This study (n=68) found that having a mystical experience during psychedelic use is correlated with quicker completion times on a measure of creativity (completion time of Duncker’s Candle Problem). The number of mystical experiences was not correlated with completion time.
“Developing methods for improving creativity is of broad interest. Classic psychedelics may enhance creativity; however, the underlying mechanisms of action are unknown. This study was designed to assess whether a relationship exists between naturalistic classic psychedelic use and heightened creative problem-solving ability and if so, whether this is mediated by lifetime mystical experience.
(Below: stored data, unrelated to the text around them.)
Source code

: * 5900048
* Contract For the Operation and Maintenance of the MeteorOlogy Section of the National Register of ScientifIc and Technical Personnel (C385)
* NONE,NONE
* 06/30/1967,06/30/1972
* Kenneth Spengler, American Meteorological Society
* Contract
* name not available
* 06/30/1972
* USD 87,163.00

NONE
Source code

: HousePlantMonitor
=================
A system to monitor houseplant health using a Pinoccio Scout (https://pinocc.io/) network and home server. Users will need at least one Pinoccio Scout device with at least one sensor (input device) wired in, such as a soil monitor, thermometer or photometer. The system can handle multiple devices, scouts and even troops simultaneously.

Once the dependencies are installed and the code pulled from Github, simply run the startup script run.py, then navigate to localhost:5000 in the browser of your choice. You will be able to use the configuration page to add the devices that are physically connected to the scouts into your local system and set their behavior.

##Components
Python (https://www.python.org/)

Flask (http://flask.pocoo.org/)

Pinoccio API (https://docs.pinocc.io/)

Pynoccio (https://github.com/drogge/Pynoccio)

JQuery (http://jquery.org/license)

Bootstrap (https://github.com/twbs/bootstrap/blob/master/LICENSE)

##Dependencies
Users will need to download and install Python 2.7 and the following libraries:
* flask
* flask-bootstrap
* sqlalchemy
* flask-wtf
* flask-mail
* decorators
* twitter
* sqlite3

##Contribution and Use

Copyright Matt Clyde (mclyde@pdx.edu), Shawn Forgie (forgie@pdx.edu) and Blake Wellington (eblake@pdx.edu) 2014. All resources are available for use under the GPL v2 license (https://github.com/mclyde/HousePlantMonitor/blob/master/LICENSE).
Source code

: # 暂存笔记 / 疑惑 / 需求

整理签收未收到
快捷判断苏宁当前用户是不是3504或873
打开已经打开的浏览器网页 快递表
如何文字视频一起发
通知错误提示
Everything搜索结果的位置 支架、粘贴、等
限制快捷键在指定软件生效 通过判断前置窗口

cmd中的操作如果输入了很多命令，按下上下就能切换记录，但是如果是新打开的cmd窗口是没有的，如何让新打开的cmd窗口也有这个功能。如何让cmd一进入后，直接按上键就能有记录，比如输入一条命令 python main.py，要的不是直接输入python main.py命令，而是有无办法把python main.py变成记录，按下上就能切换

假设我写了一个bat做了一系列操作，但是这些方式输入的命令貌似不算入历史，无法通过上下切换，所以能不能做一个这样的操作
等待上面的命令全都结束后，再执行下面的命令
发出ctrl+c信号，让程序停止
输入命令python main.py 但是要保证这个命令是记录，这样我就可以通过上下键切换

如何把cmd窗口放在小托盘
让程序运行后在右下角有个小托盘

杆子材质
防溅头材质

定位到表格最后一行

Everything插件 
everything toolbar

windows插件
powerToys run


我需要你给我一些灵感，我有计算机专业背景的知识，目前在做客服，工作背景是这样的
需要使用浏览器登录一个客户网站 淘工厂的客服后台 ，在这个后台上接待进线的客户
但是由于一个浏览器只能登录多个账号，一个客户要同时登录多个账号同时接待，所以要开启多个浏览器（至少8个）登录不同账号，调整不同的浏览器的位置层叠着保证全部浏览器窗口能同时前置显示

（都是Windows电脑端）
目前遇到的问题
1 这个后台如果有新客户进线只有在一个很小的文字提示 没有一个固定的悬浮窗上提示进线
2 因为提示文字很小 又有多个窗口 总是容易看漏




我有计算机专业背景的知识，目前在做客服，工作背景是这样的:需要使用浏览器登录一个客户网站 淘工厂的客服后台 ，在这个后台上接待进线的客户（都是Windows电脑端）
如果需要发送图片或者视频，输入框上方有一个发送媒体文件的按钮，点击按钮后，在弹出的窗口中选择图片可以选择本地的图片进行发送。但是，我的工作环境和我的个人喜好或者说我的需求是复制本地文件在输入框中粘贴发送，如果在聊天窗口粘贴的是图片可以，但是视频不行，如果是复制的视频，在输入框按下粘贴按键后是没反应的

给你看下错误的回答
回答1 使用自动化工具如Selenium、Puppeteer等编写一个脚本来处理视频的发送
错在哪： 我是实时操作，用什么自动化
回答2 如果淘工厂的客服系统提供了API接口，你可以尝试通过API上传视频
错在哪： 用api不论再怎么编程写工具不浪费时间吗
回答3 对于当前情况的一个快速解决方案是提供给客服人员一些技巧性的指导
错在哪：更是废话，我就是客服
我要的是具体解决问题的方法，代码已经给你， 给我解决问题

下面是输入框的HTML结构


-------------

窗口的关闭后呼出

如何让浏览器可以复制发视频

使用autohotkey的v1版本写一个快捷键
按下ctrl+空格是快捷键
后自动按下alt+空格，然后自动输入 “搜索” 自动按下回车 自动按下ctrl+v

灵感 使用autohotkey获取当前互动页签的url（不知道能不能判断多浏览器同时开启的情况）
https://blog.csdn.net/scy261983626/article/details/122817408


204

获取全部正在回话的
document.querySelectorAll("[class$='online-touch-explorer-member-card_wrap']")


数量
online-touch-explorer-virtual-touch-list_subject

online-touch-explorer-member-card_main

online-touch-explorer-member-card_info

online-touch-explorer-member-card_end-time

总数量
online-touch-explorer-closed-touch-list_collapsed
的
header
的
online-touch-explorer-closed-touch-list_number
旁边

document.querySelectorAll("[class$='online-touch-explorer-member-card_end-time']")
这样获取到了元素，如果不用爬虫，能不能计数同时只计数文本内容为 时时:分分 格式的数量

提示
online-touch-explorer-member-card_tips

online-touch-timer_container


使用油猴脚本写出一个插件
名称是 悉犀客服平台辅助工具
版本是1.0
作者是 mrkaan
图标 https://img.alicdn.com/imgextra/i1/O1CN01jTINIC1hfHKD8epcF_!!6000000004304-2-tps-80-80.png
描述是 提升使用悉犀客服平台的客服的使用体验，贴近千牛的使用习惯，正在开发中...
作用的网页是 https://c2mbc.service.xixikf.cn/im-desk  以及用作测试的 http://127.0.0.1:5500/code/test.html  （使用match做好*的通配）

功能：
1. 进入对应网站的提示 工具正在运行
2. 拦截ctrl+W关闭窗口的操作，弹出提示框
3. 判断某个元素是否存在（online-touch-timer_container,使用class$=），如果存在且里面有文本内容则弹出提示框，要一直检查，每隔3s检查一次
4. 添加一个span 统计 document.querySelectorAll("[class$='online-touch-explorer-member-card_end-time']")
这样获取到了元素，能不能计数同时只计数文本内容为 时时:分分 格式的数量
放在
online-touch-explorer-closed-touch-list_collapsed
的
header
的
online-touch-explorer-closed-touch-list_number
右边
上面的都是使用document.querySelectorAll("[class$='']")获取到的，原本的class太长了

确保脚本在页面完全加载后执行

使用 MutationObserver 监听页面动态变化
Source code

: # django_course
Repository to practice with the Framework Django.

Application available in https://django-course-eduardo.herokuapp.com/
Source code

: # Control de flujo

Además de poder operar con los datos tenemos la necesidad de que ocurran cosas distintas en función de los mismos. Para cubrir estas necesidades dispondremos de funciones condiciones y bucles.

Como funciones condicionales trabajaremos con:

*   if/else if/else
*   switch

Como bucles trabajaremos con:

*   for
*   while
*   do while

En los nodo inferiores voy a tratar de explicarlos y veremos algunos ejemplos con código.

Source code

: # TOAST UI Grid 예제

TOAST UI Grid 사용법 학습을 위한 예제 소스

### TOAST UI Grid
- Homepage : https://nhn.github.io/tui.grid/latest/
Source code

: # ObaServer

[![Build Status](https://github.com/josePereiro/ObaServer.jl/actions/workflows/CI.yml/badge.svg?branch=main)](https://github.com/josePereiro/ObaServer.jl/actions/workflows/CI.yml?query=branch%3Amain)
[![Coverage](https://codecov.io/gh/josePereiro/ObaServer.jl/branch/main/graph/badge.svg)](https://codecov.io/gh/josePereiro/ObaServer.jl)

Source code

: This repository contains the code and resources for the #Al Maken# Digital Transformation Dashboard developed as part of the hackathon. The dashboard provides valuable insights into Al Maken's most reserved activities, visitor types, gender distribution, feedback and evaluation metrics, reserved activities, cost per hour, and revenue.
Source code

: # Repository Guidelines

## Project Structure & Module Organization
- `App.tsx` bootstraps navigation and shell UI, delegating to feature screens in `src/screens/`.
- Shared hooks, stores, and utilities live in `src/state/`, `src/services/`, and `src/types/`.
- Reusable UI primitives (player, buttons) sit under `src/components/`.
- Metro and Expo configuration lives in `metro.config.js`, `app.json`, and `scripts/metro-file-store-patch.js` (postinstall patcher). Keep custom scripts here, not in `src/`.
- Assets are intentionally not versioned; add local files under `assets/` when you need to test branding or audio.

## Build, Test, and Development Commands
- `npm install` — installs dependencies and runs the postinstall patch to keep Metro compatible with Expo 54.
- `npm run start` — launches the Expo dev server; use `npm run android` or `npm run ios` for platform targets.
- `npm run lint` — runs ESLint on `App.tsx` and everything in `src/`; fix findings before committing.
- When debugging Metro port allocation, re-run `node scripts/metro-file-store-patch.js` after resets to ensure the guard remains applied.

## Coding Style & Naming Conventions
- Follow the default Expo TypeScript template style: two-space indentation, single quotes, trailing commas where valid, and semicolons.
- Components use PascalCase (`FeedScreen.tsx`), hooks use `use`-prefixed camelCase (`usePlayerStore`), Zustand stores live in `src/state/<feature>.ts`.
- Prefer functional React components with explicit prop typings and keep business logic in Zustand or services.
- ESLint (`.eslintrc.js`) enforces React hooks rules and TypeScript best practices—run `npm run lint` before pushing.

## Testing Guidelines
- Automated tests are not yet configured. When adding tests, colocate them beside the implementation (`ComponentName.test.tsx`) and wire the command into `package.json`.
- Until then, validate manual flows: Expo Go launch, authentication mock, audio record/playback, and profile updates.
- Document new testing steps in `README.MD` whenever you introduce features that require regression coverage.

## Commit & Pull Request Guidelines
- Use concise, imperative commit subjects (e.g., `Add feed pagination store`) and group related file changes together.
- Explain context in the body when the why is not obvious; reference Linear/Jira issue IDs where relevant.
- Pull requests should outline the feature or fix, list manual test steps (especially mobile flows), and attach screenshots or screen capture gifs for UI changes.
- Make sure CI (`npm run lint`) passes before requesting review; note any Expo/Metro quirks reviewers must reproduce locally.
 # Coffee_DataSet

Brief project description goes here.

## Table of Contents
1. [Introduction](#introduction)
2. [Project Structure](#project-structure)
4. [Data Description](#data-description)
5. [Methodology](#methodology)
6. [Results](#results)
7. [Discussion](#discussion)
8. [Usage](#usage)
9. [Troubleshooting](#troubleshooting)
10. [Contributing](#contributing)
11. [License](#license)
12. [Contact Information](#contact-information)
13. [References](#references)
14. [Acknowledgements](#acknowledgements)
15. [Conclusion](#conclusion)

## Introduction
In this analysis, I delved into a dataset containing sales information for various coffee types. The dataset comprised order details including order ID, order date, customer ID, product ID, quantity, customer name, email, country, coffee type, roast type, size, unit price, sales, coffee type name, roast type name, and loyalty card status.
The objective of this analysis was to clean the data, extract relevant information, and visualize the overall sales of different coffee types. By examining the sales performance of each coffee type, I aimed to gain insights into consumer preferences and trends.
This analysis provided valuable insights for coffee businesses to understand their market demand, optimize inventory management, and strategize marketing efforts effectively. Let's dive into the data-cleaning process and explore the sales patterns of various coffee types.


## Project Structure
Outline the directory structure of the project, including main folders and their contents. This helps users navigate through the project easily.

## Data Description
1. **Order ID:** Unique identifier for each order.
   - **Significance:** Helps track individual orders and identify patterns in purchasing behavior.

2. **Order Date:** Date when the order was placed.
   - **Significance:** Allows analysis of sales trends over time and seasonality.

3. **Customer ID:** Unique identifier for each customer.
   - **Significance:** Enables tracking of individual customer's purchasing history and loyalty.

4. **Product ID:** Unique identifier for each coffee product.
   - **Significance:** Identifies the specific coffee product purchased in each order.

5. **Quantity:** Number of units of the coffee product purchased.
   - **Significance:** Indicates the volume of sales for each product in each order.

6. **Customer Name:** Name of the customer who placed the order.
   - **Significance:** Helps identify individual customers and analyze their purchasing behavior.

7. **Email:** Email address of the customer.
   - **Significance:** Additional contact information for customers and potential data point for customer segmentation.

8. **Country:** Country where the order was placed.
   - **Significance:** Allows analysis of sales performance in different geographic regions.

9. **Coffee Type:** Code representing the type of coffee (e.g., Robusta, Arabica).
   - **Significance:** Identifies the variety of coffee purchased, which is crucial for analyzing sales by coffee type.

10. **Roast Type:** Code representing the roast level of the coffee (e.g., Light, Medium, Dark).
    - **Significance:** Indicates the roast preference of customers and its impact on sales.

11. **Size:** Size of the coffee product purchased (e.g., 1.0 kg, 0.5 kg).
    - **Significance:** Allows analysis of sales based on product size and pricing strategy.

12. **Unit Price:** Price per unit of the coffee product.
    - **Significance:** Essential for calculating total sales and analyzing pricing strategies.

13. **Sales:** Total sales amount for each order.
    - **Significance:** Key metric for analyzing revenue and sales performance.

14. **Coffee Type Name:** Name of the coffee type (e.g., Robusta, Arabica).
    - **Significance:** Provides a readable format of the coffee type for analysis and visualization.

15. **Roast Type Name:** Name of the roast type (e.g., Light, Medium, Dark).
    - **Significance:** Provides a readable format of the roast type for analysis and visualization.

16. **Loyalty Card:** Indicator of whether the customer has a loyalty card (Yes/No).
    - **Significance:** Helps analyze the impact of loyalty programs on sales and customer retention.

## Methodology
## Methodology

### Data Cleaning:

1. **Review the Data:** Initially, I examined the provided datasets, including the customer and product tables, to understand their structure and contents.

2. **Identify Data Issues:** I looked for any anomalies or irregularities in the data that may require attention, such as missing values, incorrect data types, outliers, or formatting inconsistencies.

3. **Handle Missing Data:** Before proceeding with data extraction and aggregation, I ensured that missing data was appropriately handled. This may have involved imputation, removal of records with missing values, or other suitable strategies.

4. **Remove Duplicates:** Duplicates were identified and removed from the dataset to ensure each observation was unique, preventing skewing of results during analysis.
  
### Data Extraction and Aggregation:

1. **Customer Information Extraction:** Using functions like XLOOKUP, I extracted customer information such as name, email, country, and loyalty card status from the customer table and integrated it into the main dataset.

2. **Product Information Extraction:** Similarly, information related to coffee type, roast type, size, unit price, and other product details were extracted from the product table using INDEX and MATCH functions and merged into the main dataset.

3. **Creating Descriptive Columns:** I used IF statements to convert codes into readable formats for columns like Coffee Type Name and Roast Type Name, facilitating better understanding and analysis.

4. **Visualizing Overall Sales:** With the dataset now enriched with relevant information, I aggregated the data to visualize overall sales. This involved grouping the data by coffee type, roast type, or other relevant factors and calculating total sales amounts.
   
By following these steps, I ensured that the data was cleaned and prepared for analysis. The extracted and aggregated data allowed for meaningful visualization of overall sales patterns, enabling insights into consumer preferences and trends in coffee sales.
Participants (N = 68) completed a survey battery assessing lifetime mystical experience and circumstances surrounding the most memorable experience. They were then administered a functional fixedness task in which faster completion times indicate greater creative problem-solving ability. Participants reporting classic psychedelic use concurrent with mystical experience (n = 11) exhibited significantly faster times on the functional fixedness task (Cohen’s d = –.87; large effect) and significantly greater lifetime mystical experience (Cohen’s d = .93; large effect) than participants not reporting classic psychedelic use concurrent with mystical experience. However, lifetime mystical experience was unrelated to completion times on the functional fixedness task (standardized β = –.06), and was therefore not a significant mediator. Classic psychedelic use may increase creativity independent of its effects on mystical experience. Maximizing the likelihood of mystical experience may need not be a goal of psychedelic interventions designed to boost creativity.“
Authors: Noah W. Sweat, Larry W. Bates & Peter S. Hendricks
It’s interesting to see how the Duncker’s candle problem relates to other measures of creativity. At a glance it seems to be an aspect of divergent creativity (thinking outside the box).
Lifetime mystical experience (how many experiences one had in total) didn’t correlate with the completion time. It’s counter to what was expected, but with a small sample (n=11) of people who even had mystical experiences (so 16% of the sample), it might not be unexpected.